Lately the debates have been heating up, with a number of prominent political, historical and religious figures proposed for the pedestal. If you want to take part in the around-the-water-cooler discussions but don't know much about the candidates, here's a Lubyanka Square cheat sheet.
Yes, that's right. One proposal is to bring Iron Felix back to the place he held on the square for so many years, surrounded by the buildings of the organization he founded. Another point in favor of his candidacy, according to supporters, is that he would once again face the Detsky Mir (Children's World) department store, a symbol of his care for orphans in the early years of the Soviet Union. As for the Red Terror and thousands killed — better not to ask at the water cooler.
This candidate is the anti-Felix. The distinguished physicist, inventor of the hydrogen bomb, and the country's most prominent dissident, leader of the opposition to Soviet power, and a founder of the new Russian state might seem like a fine candidate for a major monument in a prominent location. But he's probably not the top choice of the boys in the buildings on the square.
Prominent political figure and former Prime Minister, recently deceased. Best known for turning back his airplane en route to Washington when he received news of the start of NATO operations in Serbia in 1999. Pundits say this famous U-turn over the Atlantic became Moscow's "turn to a multi-vector foreign policy." In discussions with supporters, do not suggest this was just a habit of doing U-turns in Moscow traffic.

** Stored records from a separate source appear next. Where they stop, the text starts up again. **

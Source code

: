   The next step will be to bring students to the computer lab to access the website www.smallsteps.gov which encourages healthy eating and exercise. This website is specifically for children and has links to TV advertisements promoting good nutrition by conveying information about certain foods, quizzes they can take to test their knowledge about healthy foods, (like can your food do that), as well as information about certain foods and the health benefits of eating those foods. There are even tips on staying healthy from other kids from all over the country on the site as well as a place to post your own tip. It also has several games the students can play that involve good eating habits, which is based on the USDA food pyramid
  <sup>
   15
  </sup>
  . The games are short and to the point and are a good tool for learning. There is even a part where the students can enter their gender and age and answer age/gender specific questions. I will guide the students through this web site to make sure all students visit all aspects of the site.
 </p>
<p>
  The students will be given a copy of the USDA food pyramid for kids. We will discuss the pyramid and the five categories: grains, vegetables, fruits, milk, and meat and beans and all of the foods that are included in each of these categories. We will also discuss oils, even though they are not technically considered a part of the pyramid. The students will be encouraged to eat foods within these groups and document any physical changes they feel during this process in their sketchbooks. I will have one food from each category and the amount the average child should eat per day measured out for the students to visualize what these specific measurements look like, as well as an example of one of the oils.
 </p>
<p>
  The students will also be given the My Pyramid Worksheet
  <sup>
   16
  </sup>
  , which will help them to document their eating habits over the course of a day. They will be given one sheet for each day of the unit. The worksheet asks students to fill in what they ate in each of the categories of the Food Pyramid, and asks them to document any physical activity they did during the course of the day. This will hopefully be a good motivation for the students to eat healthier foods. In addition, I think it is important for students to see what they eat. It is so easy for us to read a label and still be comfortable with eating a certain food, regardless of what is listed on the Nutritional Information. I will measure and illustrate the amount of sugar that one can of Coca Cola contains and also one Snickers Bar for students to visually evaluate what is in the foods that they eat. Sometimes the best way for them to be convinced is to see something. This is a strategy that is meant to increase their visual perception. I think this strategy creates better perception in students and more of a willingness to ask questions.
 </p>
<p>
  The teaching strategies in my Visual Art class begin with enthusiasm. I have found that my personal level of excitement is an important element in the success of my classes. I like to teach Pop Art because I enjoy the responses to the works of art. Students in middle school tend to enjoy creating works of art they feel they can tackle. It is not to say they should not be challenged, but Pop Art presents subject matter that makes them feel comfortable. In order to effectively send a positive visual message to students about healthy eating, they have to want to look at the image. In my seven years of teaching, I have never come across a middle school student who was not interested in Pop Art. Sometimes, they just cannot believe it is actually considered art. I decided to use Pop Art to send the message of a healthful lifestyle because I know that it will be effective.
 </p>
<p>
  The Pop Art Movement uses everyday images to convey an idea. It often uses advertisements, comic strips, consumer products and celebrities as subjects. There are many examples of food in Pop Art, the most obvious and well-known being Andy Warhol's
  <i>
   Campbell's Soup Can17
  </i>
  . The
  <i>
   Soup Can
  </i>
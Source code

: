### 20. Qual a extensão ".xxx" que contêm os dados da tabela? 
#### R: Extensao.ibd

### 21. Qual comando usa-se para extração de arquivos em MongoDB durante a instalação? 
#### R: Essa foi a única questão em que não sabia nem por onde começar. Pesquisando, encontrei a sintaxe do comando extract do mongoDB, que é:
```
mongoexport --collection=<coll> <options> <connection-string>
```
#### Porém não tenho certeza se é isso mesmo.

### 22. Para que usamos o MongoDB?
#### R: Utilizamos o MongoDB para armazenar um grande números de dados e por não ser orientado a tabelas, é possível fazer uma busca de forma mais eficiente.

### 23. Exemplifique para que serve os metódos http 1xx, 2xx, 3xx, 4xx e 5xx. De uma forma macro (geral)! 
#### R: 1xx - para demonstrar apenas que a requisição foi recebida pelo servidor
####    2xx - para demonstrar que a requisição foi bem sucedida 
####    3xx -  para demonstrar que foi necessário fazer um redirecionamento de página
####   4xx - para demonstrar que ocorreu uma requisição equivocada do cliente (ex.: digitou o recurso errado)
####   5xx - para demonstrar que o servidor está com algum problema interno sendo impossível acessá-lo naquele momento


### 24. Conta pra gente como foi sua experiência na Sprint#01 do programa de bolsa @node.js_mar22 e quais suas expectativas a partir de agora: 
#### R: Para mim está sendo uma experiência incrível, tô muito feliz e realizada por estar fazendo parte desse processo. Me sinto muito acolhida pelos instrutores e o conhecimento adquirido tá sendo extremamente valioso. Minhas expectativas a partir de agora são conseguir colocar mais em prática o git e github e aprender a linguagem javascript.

Prime minister and minister of internal affairs under the last tsar, Stolypin was both a hardliner and a reformer, famous for getting the nation more or less under control after the first revolution of 1905-07. He is the only political figure whose element of dress has gone down in history, although not in a nice way: "Stolypin's necktie" referred to the executioner's noose. Supporters say he deserves a statue for his famous saying: You need upheavals, we need a great Russia.
Vladimir the Great
No, the other one: the 10th century Grand Prince of Kiev who was baptized into the faith and brought Christianity to his people. Proposed largely because the city government doesn't know what to do with the enormous statue of Vladimir they originally wanted to put on Vorobyovy Gory (Sparrow Hills). One problem: the 24-meter (80 feet) high statue might overpower the square. Second problem: The constitution says Russia is a secular state.
President Vladimir Putin
The other Vladimir the Great, certainly the most popular candidate with the Russian public. In favor of this candidate, supporters point out that he headed the Federal Security Service, so he'd be at home across from his old workplace. Only problem: Monuments of living people are not put up. So perhaps the square will remain empty for another couple of decades.